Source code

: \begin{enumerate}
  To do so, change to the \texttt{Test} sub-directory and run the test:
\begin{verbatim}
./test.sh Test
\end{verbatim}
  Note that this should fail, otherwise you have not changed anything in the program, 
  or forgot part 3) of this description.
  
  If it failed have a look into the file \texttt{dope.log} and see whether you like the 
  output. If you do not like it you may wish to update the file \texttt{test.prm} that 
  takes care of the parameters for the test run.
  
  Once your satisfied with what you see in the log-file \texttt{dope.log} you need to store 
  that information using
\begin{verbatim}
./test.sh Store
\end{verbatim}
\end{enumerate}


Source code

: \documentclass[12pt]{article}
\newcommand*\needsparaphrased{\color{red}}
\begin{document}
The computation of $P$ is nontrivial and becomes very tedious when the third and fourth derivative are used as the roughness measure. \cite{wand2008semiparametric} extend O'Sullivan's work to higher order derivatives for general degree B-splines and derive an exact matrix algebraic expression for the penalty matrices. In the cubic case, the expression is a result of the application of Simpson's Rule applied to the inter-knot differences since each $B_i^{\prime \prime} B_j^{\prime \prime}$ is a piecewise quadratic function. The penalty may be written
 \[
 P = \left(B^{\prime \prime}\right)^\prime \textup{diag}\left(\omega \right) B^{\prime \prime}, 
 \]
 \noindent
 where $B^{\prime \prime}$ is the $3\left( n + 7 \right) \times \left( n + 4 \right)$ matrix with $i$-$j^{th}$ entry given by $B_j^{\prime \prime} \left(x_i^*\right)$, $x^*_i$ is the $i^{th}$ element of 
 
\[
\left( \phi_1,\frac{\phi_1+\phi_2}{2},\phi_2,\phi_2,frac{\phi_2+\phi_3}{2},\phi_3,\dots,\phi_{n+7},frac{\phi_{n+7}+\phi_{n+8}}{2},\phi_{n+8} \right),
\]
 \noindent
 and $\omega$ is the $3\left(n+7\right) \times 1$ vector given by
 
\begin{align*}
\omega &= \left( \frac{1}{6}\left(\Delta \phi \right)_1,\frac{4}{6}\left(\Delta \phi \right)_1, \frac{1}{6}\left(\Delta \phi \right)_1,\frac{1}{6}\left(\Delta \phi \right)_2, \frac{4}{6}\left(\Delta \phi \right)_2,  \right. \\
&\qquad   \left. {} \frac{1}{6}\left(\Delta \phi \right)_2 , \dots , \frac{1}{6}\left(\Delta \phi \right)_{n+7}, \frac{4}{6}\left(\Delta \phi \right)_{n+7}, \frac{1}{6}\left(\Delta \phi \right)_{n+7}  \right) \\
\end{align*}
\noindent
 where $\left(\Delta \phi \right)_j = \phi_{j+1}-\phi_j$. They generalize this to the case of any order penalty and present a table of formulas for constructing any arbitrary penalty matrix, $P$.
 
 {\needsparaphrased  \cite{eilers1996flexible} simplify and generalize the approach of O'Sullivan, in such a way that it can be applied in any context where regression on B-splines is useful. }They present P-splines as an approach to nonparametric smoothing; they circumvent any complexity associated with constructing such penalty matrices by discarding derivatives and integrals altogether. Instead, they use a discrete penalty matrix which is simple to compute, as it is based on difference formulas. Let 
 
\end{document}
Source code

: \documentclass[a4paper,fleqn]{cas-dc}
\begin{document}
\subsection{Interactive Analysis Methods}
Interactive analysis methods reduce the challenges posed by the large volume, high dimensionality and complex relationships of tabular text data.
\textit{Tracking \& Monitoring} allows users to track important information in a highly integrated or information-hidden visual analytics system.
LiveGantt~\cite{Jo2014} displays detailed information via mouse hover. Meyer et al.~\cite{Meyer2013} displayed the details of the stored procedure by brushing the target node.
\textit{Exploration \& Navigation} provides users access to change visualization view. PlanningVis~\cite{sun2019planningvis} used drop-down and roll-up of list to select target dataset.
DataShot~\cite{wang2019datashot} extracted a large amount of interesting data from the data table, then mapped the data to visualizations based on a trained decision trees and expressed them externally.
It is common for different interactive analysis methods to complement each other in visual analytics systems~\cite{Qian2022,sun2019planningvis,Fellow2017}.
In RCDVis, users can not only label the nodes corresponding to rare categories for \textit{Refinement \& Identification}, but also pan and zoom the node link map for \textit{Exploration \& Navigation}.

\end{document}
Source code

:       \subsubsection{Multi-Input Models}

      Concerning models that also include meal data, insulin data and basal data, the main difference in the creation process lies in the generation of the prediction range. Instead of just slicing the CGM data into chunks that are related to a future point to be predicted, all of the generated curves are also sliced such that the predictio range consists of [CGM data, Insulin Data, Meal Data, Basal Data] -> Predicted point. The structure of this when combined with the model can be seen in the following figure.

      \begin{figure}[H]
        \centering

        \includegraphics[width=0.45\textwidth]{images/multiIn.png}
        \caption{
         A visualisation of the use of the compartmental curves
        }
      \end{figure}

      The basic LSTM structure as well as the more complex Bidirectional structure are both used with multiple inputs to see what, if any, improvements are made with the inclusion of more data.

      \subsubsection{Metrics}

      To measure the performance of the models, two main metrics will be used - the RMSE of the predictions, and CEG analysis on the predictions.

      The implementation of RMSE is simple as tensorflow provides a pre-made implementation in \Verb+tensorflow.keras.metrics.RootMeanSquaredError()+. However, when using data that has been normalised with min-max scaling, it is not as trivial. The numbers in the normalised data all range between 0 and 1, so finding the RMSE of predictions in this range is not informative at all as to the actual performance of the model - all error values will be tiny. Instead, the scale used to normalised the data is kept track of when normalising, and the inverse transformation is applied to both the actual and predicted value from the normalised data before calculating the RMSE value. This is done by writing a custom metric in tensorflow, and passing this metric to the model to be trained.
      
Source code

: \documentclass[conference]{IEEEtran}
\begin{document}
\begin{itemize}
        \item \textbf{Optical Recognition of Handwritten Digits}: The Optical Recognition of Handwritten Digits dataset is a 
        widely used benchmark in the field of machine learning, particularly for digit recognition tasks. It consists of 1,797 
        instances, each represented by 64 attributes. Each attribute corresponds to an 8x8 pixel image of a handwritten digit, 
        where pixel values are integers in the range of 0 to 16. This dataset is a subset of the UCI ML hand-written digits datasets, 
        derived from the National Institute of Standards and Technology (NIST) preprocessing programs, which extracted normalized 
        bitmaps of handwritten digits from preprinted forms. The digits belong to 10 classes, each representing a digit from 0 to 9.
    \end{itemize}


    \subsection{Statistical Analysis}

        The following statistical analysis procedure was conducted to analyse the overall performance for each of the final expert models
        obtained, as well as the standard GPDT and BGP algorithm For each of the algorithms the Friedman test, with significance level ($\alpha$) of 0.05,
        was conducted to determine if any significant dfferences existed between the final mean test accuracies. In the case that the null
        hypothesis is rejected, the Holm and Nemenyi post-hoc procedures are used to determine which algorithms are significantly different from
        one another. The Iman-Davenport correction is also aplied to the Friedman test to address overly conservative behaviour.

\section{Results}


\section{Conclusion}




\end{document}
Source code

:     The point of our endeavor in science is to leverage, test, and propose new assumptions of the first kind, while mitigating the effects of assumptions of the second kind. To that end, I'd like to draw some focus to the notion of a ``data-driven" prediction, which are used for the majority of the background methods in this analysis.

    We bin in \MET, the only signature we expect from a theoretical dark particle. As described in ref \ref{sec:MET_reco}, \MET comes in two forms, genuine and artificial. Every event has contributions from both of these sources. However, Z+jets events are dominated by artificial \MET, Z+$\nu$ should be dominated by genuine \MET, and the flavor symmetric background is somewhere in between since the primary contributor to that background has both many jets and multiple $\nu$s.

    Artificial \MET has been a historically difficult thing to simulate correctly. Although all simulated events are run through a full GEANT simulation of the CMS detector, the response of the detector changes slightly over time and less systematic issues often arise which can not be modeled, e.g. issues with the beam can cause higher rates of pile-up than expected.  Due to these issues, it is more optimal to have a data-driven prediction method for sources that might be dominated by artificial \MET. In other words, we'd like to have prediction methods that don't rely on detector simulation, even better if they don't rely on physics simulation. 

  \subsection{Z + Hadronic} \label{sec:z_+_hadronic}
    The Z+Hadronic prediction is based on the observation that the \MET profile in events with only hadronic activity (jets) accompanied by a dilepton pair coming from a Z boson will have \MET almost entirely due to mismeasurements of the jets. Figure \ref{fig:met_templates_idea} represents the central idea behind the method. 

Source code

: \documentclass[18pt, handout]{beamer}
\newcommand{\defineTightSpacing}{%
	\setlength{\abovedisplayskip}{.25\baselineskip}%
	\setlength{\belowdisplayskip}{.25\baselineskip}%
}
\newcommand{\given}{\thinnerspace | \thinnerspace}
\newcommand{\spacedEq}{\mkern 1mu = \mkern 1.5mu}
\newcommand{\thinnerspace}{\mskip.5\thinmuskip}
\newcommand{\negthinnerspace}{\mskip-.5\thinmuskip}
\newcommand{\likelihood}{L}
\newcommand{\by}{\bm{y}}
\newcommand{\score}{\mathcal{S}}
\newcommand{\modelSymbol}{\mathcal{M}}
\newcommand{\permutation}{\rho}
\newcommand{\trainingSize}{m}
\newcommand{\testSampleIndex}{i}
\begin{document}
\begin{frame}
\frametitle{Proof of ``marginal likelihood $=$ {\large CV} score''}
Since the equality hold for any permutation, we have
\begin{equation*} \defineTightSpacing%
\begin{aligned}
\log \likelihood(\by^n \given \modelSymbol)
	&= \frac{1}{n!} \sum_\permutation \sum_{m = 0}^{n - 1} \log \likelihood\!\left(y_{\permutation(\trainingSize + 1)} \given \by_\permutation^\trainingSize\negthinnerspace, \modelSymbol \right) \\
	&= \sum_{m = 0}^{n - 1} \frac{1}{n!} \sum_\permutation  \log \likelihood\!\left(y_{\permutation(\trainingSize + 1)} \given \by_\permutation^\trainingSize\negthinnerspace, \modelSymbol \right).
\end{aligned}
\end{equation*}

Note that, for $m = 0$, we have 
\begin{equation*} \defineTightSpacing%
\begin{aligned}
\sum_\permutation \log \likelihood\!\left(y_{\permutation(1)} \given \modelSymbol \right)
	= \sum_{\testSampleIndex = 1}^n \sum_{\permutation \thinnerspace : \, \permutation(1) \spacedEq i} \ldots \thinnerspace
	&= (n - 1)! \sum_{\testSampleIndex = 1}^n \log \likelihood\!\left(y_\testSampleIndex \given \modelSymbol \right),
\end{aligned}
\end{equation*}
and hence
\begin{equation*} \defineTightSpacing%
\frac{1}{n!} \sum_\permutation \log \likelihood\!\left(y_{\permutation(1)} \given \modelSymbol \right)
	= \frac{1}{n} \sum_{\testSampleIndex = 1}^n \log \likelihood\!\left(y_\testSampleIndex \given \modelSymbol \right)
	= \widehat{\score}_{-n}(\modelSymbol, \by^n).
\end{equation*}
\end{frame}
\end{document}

# # # # #

▸ **Task description**:
From the data above, reproduce word for word the lines running from the line with "widely used benchmark" to the line with "instances, each represented", ends included.

▸ **Solution to the problem**:
        widely used benchmark in the field of machine learning, particularly for digit recognition tasks. It consists of 1,797 
        instances, each represented by 64 attributes. Each attribute corresponds to an 8x8 pixel image of a handwritten digit, 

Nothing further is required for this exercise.